** TASK MATERIAL follows **
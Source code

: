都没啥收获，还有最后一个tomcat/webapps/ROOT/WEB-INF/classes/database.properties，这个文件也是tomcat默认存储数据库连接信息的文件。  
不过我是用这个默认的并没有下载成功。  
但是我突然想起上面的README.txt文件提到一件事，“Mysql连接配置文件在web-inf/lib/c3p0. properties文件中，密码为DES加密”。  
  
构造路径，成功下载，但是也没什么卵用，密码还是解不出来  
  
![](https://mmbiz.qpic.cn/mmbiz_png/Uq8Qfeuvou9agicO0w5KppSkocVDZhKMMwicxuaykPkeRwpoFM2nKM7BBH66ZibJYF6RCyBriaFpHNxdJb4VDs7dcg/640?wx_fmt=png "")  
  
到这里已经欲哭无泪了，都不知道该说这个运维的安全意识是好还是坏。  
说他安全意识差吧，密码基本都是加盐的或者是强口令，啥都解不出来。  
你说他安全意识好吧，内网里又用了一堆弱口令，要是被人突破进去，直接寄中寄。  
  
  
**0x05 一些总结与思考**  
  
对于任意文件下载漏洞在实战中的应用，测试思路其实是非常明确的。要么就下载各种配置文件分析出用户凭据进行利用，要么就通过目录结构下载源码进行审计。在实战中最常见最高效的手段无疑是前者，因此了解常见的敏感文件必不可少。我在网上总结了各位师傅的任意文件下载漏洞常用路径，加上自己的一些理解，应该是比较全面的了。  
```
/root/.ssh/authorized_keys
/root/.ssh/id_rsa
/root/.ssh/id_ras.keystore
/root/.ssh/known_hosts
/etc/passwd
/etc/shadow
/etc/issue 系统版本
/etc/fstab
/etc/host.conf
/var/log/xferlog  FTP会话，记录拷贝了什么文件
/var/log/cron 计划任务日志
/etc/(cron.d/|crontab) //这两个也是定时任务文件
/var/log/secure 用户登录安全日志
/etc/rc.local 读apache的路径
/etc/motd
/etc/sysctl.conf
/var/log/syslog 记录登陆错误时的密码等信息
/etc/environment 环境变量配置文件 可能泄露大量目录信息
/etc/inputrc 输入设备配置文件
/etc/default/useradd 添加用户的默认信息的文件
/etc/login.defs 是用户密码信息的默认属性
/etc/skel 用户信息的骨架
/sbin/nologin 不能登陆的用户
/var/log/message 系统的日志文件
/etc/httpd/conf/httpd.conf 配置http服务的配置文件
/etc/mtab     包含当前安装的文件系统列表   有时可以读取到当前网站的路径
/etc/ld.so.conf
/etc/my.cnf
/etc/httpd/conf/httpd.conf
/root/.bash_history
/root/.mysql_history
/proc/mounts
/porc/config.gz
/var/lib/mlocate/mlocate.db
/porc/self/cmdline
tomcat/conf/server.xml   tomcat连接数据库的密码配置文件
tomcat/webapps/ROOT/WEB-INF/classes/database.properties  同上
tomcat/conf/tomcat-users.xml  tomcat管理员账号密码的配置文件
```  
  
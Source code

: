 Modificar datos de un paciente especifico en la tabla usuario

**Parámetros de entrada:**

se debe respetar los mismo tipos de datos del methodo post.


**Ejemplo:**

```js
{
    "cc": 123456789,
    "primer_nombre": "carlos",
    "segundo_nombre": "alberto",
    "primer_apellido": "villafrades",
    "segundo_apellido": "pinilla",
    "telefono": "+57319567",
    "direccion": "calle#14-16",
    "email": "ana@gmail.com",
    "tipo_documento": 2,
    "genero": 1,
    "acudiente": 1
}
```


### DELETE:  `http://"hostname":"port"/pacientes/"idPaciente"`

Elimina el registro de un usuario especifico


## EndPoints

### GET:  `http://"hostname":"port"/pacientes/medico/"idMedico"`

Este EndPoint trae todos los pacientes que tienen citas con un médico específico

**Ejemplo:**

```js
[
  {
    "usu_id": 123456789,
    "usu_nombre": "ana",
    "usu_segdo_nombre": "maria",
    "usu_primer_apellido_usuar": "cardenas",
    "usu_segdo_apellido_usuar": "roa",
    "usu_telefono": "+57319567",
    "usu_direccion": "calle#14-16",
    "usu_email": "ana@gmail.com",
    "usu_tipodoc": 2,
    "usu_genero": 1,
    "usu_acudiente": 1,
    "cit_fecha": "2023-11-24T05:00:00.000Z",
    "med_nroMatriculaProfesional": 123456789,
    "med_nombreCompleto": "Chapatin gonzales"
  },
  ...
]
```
** End of TASK MATERIAL **
### PROBLEM REQUIREMENTS
Output all preceding records character for character.

### REPLY TO THE EXERCISE
Source code

:都没啥收获，还有最后一个tomcat/webapps/ROOT/WEB-INF/classes/database.properties，这个文件也是tomcat默认存储数据库连接信息的文件。  
不过我是用这个默认的并没有下载成功。  
但是我突然想起上面的README.txt文件提到一件事，“Mysql连接配置文件在web-inf/lib/c3p0. properties文件中，密码为DES加密”。  
  
构造路径，成功下载，但是也没什么卵用，密码还是解不出来  
  
![](https://mmbiz.qpic.cn/mmbiz_png/Uq8Qfeuvou9agicO0w5KppSkocVDZhKMMwicxuaykPkeRwpoFM2nKM7BBH66ZibJYF6RCyBriaFpHNxdJb4VDs7dcg/640?wx_fmt=png "")  
  
到这里已经欲哭无泪了，都不知道该说这个运维的安全意识是好还是坏。  
说他安全意识差吧，密码基本都是加盐的或者是强口令，啥都解不出来。  
你说他安全意识好吧，内网里又用了一堆弱口令，要是被人突破进去，直接寄中寄。  
  
  
**0x05 一些总结与思考**  
  
对于任意文件下载漏洞在实战中的应用，测试思路其实是非常明确的。要么就下载各种配置文件分析出用户凭据进行利用，要么就通过目录结构下载源码进行审计。在实战中最常见最高效的手段无疑是前者，因此了解常见的敏感文件必不可少。我在网上总结了各位师傅的任意文件下载漏洞常用路径，加上自己的一些理解，应该是比较全面的了。  
```
/root/.ssh/authorized_keys
/root/.ssh/id_rsa
/root/.ssh/id_ras.keystore
/root/.ssh/known_hosts
/etc/passwd
/etc/shadow
/etc/issue 系统版本
/etc/fstab
/etc/host.conf
/var/log/xferlog  FTP会话，记录拷贝了什么文件
/var/log/cron 计划任务日志
/etc/(cron.d/|crontab) //这两个也是定时任务文件
/var/log/secure 用户登录安全日志
/etc/rc.local 读apache的路径
/etc/motd
/etc/sysctl.conf
/var/log/syslog 记录登陆错误时的密码等信息
/etc/environment 环境变量配置文件 可能泄露大量目录信息
/etc/inputrc 输入设备配置文件
/etc/default/useradd 添加用户的默认信息的文件
/etc/login.defs 是用户密码信息的默认属性
/etc/skel 用户信息的骨架
/sbin/nologin 不能登陆的用户
/var/log/message 系统的日志文件
/etc/httpd/conf/httpd.conf 配置http服务的配置文件
/etc/mtab     包含当前安装的文件系统列表   有时可以读取到当前网站的路径
/etc/ld.so.conf
/etc/my.cnf
/etc/httpd/conf/httpd.conf
/root/.bash_history
/root/.mysql_history
/proc/mounts
/porc/config.gz
/var/lib/mlocate/mlocate.db
/porc/self/cmdline
tomcat/conf/server.xml   tomcat连接数据库的密码配置文件
tomcat/webapps/ROOT/WEB-INF/classes/database.properties  同上
tomcat/conf/tomcat-users.xml  tomcat管理员账号密码的配置文件
```  
  
Source code

: Modificar datos de un paciente especifico en la tabla usuario

**Parámetros de entrada:**

se debe respetar los mismo tipos de datos del methodo post.


**Ejemplo:**

```js
{
    "cc": 123456789,
    "primer_nombre": "carlos",
    "segundo_nombre": "alberto",
    "primer_apellido": "villafrades",
    "segundo_apellido": "pinilla",
    "telefono": "+57319567",
    "direccion": "calle#14-16",
    "email": "ana@gmail.com",
    "tipo_documento": 2,
    "genero": 1,
    "acudiente": 1
}
```


### DELETE:  `http://"hostname":"port"/pacientes/"idPaciente"`

Elimina el registro de un usuario especifico


## EndPoints

### GET:  `http://"hostname":"port"/pacientes/medico/"idMedico"`

Este EndPoint trae todos los pacientes que tienen citas con un médico específico

**Ejemplo:**

```js
[
  {
    "usu_id": 123456789,
    "usu_nombre": "ana",
    "usu_segdo_nombre": "maria",
    "usu_primer_apellido_usuar": "cardenas",
    "usu_segdo_apellido_usuar": "roa",
    "usu_telefono": "+57319567",
    "usu_direccion": "calle#14-16",
    "usu_email": "ana@gmail.com",
    "usu_tipodoc": 2,
    "usu_genero": 1,
    "usu_acudiente": 1,
    "cit_fecha": "2023-11-24T05:00:00.000Z",
    "med_nroMatriculaProfesional": 123456789,
    "med_nombreCompleto": "Chapatin gonzales"
  },
  ...
]
```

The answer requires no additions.